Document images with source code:

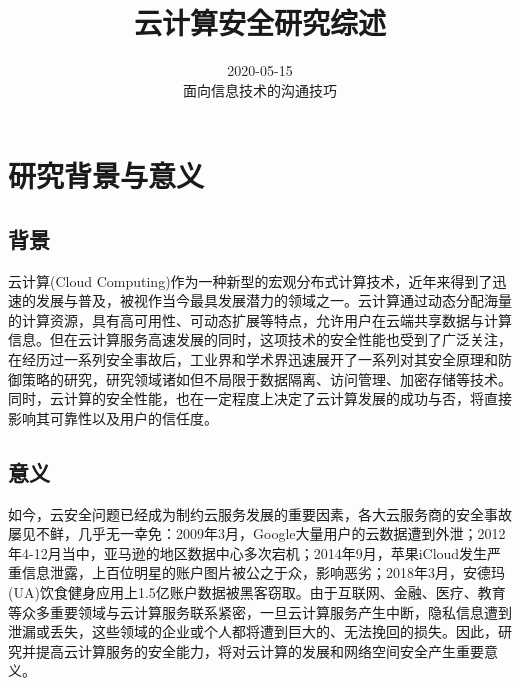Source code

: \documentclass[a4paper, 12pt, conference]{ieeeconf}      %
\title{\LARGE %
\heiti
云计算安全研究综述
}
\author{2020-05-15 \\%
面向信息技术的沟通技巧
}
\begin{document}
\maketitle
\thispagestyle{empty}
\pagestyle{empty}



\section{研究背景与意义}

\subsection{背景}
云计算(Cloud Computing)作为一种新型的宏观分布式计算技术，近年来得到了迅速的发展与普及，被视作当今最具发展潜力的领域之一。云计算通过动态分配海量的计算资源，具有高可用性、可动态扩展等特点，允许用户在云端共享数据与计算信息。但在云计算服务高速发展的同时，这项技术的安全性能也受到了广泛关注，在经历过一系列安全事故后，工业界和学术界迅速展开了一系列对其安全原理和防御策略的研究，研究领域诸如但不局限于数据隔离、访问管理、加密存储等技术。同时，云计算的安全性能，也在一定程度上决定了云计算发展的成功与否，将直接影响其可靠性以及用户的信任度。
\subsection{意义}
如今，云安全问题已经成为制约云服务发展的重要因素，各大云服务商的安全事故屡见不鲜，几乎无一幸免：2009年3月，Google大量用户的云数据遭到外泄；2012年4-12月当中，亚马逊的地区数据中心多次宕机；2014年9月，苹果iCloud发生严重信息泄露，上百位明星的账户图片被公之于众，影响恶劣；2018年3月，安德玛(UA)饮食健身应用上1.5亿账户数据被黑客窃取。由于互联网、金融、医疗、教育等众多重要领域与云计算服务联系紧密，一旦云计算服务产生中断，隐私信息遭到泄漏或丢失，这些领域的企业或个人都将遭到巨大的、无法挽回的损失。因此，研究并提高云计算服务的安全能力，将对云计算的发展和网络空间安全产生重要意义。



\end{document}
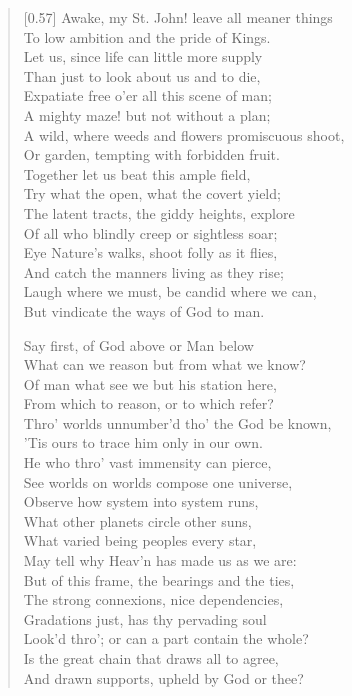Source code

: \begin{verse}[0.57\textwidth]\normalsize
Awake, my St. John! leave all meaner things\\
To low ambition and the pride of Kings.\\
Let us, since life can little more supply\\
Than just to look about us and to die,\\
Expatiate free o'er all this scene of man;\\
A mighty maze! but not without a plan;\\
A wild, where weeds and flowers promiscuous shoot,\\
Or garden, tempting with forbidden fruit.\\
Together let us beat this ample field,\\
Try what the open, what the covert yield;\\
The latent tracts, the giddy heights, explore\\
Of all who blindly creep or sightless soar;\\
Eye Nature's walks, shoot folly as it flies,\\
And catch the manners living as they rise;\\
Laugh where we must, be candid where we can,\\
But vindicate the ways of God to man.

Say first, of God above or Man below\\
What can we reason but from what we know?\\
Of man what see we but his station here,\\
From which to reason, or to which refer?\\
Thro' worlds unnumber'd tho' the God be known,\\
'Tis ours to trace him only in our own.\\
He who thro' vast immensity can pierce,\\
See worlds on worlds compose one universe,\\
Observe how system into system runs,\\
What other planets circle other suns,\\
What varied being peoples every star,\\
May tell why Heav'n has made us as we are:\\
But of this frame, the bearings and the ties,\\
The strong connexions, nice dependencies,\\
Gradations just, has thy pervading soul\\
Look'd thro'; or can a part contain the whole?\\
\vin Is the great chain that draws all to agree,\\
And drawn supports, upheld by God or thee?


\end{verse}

WHAT NEEDS TO BE DONE: Where a line of the data includes the string "reason", list that line.

RESULT BELOW:
What can we reason but from what we know?\\
From which to reason, or to which refer?\\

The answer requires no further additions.